Graham’s men were a tough, hard-working, hard-partying bunch that descended on a job like marauding pirates. Amongst these ne’er do wells were Andrew Lee Morrison – a wandering carpenter, welder, and all around yarn spinner – and Alan Finlayson, one of Graham’s childhood friends who had recently emigrated from England. He and Andy Morrison were the terrible twins and provided much silliness and recklessness to the work environment.
The Stallone mansion sat above Malibu at the top of Amalfi Drive, a choice location with a stunning view of the Pacific Ocean below. Graham had been contracted to build an addition to the already sprawling Tudor-style home.
Stallone’s family was living in part of the house during the remodeling.

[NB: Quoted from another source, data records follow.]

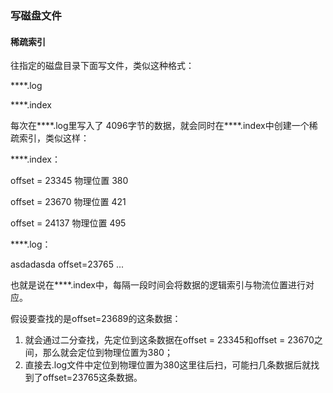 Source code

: ### 写磁盘文件

#### 稀疏索引

往指定的磁盘目录下面写文件，类似这种格式：

****.log

****.index

每次在****.log里写入了 4096字节的数据，就会同时在****.index中创建一个稀疏索引，类似这样：

****.index：

offset = 23345 物理位置 380

offset = 23670 物理位置 421

offset = 24137 物理位置 495

****.log：

asdadasda offset=23765 ...



也就是说在****.index中，每隔一段时间会将数据的逻辑索引与物流位置进行对应。

假设要查找的是offset=23689的这条数据：

1. 就会通过二分查找，先定位到这条数据在offset = 23345和offset = 23670之间，那么就会定位到物理位置为380；
2. 直接去.log文件中定位到物理位置为380这里往后扫，可能扫几条数据后就找到了offset=23765这条数据。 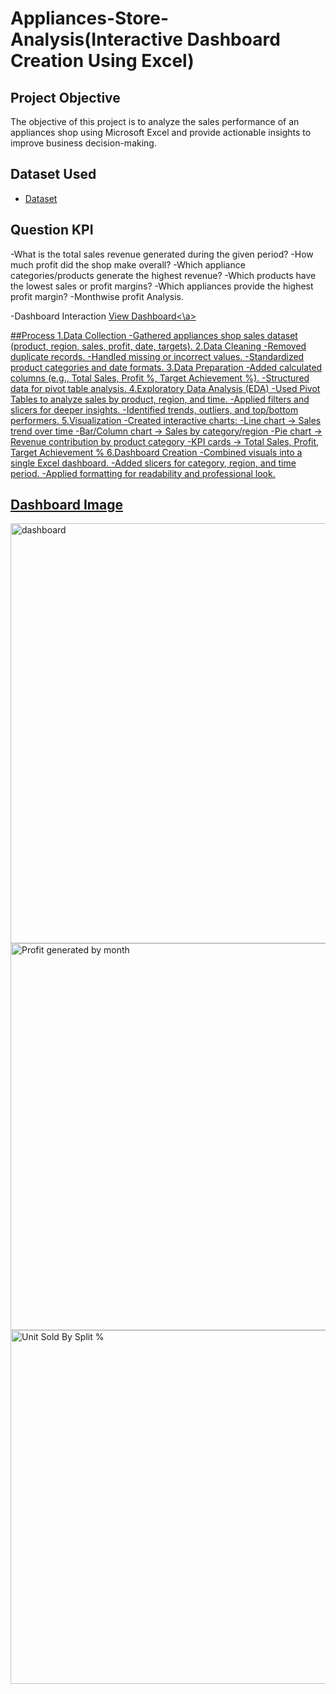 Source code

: # Appliances-Store-Analysis(Interactive Dashboard Creation Using Excel)

## Project Objective
The objective of this project is to analyze the sales performance of an appliances shop using Microsoft Excel and provide actionable insights to improve business decision-making.

## Dataset Used
- <a href= "https://github.com/jhagoverdhan940/Application-sales-analysis-excel./blob/main/salesdashboardproject.xlsx">Dataset</a>

## Question KPI
-What is the total sales revenue generated during the given period?
-How much profit did the shop make overall?
-Which appliance categories/products generate the highest revenue?
-Which products have the lowest sales or profit margins?
-Which appliances provide the highest profit margin?
-Monthwise profit Analysis.

-Dashboard Interaction <a href= "https://github.com/jhagoverdhan940/Application-sales-analysis-excel./blob/main/dashboard.png">View Dashboard<\a>

##Process
1.Data Collection
-Gathered appliances shop sales dataset (product, region, sales, profit, date, targets).
2.Data Cleaning
-Removed duplicate records.
-Handled missing or incorrect values.
-Standardized product categories and date formats.
3.Data Preparation
-Added calculated columns (e.g., Total Sales, Profit %, Target Achievement %).
-Structured data for pivot table analysis.
4.Exploratory Data Analysis (EDA)
-Used Pivot Tables to analyze sales by product, region, and time.
-Applied filters and slicers for deeper insights.
-Identified trends, outliers, and top/bottom performers.
5.Visualization
-Created interactive charts:
-Line chart → Sales trend over time
-Bar/Column chart → Sales by category/region
-Pie chart → Revenue contribution by product category
-KPI cards → Total Sales, Profit, Target Achievement %
6.Dashboard Creation
-Combined visuals into a single Excel dashboard.
-Added slicers for category, region, and time period.
-Applied formatting for readability and professional look.

## Dashboard Image

<img width="1248" height="672" alt="dashboard" src="https://github.com/user-attachments/assets/7bdd99a2-3519-4c05-a3db-e8b505386bb5" />
<img width="1512" height="619" alt="Profit generated by month" src="https://github.com/user-attachments/assets/98698038-ffaf-44a6-9a55-327f60e9e5a3" />
<img width="1432" height="566" alt="Unit Sold By Split %" src="https://github.com/user-attachments/assets/50e9b9d1-424f-451d-9c70-bce21616bd3a" />


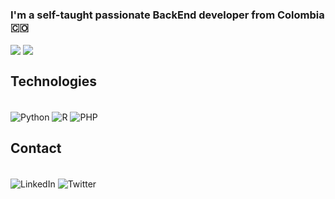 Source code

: ### I'm a self-taught passionate BackEnd developer from Colombia 🇨🇴
<a>
  <img align="center" src="https://github-readme-stats.vercel.app/api?username=SteinDevlop&show_icons=true&theme=midnight-purple" />
</a>
<a>
  <img align="center" src="https://github-readme-stats.vercel.app/api/top-langs/?username=SteinDevlop&langs_count=5&theme=midnight-purple" />
</a>

## Technologies
<div style="display: inline_block"><br/>

<img align="center" alt="Python" src="https://img.shields.io/badge/Python-14354C?style=for-the-badge&logo=python&logoColor=white" />
<img align="center" alt="R" src="https://img.shields.io/badge/R-276DC3?style=for-the-badge&logo=r&logoColor=white" />
<img align="center" alt="PHP" src="https://img.shields.io/badge/PHP-777BB4?style=for-the-badge&logo=php&logoColor=white" />
<br/>
</div>

## Contact
<div style="display: inline_block"><br/>
<img align="center" alt="LinkedIn" src="https://img.shields.io/badge/LinkedIn-0077B5?style=for-the-badge&logo=linkedin&logoColor=white" />
<img align="center" alt="Twitter" src="https://img.shields.io/badge/Twitter-1DA1F2?style=for-the-badge&logo=twitter&logoColor=white" />

<br/>
</div>

<!--
**AlejandroSTC/AlejandroSTC** is a ✨ _special_ ✨ repository because its `README.md` (this file) appears on your GitHub profile.

Here are some ideas to get you started:

- 🔭 I’m currently working on ...
- 🌱 I’m currently learning ...
- 👯 I’m looking to collaborate on ...
- 🤔 I’m looking for help with ...
- 💬 Ask me about ...
- 📫 How to reach me: ...
- 😄 Pronouns: ...
- ⚡ Fun fact: ...
-->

A massive gate guarding the compound groaned under the steady flow of contractors, construction workers, and the rich and famous, passing through like rush-hour traffic on the 405. Recently, the actor had been involved in a major dispute with his co-producers over profits, and death threats had been made. A double cordon of security lent the property an atmosphere of a siege, as friend and foe alike were highly scrutinized.
The first layer of security was rather weak because the personnel were made up of amateurs – wannabe gangster actors, personal trainers, and a few look-a-like Chippendale male dancers – all vying for the chance to get a part in the next Rocky movie.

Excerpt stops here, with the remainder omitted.